Geertjan is a DZone Zone Leader and has posted 467 posts at DZone. You can read more from them at their website. View Full User Profile

Interview: Wilfred Springer on Bit Syntax for Java

09.10.2009
| 6545 views |
  • submit to reddit

Wilfred Springer, Chief Scientist at Xebia in the Netherlands, is creating a framework for dealing with binary encoded data. That framework is called Preon and, below, Wilfred explains its purpose, its architecture, and how to get started using it yourself.

Can you first tell us a little about yourself, your background, and your interests in programming?

My name is Wilfred Springer. I like code. I just like the way it allows you to break down complex problems in increasingly simple pieces, and then reassemble that into new 'stuff', purely by the power of the mind.

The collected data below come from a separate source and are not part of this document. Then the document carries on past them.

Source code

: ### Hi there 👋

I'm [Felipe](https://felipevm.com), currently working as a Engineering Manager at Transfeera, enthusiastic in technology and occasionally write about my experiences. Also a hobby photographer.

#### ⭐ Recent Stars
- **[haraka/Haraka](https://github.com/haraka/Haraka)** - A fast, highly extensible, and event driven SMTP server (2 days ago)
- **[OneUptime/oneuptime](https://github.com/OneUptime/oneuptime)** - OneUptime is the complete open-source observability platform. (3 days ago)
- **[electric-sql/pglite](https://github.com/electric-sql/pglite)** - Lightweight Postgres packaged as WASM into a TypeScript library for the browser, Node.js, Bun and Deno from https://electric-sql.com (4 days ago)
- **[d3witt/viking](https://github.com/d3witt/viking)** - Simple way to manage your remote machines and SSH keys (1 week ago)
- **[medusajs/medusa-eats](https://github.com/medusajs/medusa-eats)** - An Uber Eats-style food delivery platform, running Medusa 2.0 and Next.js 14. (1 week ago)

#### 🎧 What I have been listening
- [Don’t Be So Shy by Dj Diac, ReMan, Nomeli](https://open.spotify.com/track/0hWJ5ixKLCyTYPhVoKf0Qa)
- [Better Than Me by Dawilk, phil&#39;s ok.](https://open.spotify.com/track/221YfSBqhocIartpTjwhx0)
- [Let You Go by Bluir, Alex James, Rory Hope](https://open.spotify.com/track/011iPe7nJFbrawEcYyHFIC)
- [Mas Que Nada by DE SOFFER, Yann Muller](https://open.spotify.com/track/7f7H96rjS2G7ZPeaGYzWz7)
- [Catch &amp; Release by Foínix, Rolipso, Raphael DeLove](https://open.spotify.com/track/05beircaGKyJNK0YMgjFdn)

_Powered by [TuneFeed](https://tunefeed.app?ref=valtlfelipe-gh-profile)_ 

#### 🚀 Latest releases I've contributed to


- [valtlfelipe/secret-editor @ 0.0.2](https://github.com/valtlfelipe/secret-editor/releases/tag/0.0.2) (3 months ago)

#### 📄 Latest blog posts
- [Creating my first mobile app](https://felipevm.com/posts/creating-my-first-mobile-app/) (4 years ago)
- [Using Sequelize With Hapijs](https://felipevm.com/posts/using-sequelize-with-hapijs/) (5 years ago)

I have been around in the Java world for ages. More than 10 years ago, I joined Sun's Java Center Practice, mostly because my employer back then was not able to get me on a Java project. After six years at Sun, I joined TomTom, where we basically grew a marvelous Java team from the ground up. At TomTom, most of our work revolved around creating services facilitating the navigation device, and services around consuming massive amounts of data from the device. This is basically where Preon was born.

More than anything else in the Java world, I like its community. It is huge! And there is so much stuff going on you can't see straight. I like that, and I also try to contribute my own fair share. I am in charge of a couple of open source projects, and I speak quite frequently at several Java conferences, mostly about open source projects I am involved in.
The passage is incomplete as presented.